**WHAT YOU WILL DO**. Among the entries below, only the lines starting at the one with "3. **Authorization (What" and ending at the one with "4. **Accountability (We", both included, are to be printed exactly.

Records drawn from a dataset:
[Start of Attachment]
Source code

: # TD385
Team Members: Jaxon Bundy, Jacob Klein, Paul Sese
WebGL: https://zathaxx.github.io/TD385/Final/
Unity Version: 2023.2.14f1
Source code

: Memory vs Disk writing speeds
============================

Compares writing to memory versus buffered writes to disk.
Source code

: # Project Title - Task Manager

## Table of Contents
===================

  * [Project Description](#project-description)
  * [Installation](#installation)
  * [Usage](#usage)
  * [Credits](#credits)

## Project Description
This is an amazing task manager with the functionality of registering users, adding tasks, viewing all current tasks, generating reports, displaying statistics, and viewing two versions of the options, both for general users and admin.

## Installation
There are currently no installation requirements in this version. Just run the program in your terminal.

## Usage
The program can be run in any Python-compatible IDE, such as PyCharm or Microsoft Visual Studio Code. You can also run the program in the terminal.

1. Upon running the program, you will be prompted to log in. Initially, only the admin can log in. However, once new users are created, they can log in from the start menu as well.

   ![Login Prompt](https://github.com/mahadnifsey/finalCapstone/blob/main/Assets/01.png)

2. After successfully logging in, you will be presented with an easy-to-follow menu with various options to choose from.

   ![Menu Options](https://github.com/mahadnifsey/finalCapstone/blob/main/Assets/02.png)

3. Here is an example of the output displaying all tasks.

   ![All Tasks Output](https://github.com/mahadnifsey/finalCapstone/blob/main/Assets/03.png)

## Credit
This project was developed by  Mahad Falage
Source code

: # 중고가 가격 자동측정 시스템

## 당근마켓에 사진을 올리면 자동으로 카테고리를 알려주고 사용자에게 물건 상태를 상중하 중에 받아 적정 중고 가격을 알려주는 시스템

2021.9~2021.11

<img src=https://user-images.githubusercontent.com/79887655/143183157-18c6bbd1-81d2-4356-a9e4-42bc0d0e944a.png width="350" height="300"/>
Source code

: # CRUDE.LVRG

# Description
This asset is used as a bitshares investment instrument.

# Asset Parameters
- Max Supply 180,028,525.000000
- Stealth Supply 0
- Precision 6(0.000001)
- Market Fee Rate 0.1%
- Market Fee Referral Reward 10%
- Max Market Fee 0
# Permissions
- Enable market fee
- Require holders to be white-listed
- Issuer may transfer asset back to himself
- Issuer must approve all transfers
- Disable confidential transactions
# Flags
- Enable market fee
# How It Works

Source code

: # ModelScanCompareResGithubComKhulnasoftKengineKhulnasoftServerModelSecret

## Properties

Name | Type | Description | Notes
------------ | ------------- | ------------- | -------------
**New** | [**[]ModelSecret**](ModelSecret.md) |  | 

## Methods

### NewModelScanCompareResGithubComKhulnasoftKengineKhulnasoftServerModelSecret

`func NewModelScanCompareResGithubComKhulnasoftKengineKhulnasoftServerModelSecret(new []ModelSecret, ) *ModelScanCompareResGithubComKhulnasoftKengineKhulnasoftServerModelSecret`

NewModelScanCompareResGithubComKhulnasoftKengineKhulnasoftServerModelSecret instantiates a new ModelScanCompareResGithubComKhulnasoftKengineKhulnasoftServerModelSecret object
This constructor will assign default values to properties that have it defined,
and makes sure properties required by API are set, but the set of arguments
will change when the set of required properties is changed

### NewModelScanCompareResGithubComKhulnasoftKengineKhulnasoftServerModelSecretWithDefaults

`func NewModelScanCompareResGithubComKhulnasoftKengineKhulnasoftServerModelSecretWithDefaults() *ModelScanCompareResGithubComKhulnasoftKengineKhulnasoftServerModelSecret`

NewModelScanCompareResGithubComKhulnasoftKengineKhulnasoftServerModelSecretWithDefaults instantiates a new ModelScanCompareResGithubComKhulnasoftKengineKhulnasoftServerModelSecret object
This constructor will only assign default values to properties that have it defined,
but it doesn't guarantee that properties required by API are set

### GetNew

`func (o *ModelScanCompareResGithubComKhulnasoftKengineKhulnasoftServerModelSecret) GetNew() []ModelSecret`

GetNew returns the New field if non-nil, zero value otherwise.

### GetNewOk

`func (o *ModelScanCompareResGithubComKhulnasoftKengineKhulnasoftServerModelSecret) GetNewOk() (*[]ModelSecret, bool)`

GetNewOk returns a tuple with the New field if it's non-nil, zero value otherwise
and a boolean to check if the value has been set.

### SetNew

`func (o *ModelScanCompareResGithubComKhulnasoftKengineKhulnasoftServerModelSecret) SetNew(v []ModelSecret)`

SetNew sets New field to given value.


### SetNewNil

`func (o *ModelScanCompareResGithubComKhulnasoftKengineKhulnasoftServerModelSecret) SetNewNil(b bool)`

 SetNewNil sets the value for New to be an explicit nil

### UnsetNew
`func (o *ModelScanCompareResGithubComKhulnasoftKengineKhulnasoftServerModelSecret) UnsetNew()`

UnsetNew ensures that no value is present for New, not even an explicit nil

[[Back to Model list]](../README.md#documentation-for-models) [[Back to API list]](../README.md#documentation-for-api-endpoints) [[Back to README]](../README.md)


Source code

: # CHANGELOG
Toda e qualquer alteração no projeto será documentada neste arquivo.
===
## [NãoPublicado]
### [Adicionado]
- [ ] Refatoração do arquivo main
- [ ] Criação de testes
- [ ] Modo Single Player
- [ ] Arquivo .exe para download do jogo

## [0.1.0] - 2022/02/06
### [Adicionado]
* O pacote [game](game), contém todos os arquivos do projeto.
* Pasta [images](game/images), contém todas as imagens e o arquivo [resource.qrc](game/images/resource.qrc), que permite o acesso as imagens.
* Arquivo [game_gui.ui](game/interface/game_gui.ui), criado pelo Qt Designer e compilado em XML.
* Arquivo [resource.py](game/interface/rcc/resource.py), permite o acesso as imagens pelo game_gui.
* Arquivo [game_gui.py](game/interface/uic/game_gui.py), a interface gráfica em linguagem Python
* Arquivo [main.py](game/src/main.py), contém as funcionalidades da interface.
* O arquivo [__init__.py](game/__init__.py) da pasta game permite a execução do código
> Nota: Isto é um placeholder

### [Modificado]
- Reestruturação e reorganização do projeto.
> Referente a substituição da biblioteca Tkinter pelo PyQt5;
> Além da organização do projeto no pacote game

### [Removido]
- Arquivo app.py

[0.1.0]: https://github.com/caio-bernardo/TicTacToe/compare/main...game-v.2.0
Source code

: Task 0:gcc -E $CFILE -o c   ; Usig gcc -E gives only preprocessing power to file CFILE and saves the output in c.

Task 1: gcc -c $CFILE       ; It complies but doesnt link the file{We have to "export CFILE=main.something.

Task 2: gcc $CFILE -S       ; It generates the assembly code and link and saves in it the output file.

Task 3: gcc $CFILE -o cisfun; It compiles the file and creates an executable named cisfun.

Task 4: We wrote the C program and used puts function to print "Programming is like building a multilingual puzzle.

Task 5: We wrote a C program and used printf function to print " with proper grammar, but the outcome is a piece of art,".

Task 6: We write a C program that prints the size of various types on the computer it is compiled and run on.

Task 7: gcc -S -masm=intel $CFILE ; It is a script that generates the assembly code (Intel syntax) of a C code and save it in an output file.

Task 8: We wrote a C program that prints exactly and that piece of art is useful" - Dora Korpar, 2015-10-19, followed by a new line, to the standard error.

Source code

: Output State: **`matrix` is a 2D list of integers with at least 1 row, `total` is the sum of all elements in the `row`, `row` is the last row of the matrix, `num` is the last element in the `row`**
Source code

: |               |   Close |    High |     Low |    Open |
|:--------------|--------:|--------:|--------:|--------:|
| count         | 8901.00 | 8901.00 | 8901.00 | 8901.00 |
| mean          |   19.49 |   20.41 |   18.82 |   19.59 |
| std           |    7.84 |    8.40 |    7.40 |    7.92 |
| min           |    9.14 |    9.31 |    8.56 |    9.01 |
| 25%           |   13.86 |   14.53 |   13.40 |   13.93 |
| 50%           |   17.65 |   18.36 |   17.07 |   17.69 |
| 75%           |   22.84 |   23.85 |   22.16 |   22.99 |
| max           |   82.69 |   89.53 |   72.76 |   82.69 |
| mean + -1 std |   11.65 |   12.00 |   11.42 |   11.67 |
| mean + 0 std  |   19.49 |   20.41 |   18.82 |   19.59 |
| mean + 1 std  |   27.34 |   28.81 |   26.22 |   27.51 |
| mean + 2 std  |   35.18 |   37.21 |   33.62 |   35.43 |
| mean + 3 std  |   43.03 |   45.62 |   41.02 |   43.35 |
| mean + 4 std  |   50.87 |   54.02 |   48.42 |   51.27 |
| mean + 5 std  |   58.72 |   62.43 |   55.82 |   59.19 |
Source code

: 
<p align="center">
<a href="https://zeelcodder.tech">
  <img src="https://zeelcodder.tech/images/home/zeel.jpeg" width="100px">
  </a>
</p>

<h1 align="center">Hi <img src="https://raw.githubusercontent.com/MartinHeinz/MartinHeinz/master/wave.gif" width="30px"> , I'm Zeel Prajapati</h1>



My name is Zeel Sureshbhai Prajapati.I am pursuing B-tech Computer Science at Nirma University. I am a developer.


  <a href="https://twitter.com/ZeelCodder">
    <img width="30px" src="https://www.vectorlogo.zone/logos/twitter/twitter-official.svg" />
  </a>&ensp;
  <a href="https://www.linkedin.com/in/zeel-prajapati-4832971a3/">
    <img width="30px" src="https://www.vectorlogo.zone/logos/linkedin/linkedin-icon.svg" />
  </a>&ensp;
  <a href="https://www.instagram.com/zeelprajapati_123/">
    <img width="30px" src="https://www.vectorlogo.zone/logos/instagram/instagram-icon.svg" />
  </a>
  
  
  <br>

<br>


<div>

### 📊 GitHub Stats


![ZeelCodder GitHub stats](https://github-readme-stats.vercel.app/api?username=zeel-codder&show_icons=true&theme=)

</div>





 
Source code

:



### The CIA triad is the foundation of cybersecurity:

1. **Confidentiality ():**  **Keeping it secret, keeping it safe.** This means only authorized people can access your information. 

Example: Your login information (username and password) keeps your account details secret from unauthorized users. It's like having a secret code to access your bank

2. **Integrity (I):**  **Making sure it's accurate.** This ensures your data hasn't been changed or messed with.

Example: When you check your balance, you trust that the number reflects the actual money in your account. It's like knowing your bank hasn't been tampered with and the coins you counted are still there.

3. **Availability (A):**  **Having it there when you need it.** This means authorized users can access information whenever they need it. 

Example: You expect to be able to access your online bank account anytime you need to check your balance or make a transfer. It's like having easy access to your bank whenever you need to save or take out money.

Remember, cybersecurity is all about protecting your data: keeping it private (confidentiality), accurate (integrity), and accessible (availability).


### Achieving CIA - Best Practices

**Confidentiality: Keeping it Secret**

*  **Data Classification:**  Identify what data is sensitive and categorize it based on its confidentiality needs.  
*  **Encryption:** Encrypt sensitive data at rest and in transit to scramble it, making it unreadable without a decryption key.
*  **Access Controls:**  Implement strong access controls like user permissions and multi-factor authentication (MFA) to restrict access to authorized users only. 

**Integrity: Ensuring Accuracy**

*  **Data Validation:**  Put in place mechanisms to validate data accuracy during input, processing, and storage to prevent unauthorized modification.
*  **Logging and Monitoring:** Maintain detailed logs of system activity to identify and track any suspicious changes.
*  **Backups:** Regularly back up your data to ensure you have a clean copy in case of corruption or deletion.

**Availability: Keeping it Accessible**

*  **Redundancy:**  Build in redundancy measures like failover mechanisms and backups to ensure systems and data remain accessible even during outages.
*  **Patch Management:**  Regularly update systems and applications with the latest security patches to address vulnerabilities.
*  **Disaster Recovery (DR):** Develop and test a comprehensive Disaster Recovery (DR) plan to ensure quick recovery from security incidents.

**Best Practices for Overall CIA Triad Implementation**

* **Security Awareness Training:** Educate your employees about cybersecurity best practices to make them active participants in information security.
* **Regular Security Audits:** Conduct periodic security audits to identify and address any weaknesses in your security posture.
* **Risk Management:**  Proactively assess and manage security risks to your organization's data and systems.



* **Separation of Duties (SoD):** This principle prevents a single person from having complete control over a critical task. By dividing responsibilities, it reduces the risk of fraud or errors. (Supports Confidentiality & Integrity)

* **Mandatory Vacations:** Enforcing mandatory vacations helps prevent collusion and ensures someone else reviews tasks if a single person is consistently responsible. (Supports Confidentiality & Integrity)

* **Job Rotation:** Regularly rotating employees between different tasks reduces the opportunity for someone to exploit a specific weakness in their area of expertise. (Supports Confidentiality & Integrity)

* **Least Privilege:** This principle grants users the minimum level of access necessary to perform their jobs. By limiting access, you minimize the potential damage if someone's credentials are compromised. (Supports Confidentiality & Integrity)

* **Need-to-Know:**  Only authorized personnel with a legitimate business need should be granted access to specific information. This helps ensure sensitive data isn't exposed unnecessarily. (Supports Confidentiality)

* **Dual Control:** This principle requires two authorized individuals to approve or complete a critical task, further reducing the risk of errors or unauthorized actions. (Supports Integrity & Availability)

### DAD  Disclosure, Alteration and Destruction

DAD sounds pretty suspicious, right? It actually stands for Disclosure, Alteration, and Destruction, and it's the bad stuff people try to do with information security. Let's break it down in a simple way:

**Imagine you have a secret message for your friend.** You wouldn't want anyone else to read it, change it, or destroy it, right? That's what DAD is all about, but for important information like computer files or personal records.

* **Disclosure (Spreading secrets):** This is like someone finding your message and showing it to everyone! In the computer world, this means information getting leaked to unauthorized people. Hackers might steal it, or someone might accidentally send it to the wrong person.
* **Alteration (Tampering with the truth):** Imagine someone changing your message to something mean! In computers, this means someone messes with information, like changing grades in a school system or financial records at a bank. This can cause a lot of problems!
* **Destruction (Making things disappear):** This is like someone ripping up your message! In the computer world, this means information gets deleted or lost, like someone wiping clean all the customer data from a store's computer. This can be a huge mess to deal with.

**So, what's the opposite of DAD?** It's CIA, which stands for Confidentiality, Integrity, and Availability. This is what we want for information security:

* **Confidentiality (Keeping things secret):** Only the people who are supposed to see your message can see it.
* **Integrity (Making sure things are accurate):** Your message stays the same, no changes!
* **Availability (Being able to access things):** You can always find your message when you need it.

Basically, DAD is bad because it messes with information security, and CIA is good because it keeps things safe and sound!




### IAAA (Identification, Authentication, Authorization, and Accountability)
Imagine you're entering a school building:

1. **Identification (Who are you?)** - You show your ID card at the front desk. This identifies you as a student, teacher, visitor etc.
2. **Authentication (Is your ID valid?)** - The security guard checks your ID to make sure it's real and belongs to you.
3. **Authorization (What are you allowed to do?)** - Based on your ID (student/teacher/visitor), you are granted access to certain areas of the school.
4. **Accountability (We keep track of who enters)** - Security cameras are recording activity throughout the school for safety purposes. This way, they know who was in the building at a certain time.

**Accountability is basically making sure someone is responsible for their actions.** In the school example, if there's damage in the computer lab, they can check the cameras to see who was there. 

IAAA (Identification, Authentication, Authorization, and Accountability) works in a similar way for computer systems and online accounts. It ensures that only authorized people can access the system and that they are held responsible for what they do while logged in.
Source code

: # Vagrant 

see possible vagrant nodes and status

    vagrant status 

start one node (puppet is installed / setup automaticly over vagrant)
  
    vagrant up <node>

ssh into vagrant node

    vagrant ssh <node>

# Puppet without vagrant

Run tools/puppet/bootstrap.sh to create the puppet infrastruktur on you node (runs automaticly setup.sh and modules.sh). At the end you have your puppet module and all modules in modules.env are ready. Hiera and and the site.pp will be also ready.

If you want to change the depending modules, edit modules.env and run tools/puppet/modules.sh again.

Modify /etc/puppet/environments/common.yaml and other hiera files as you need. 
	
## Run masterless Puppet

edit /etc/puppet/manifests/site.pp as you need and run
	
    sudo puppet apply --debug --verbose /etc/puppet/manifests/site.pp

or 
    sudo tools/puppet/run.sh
[End of Attachment]
**WORKED SOLUTION**.
3. **Authorization (What are you allowed to do?)** - Based on your ID (student/teacher/visitor), you are granted access to certain areas of the school.
4. **Accountability (We keep track of who enters)** - Security cameras are recording activity throughout the school for safety purposes. This way, they know who was in the building at a certain time.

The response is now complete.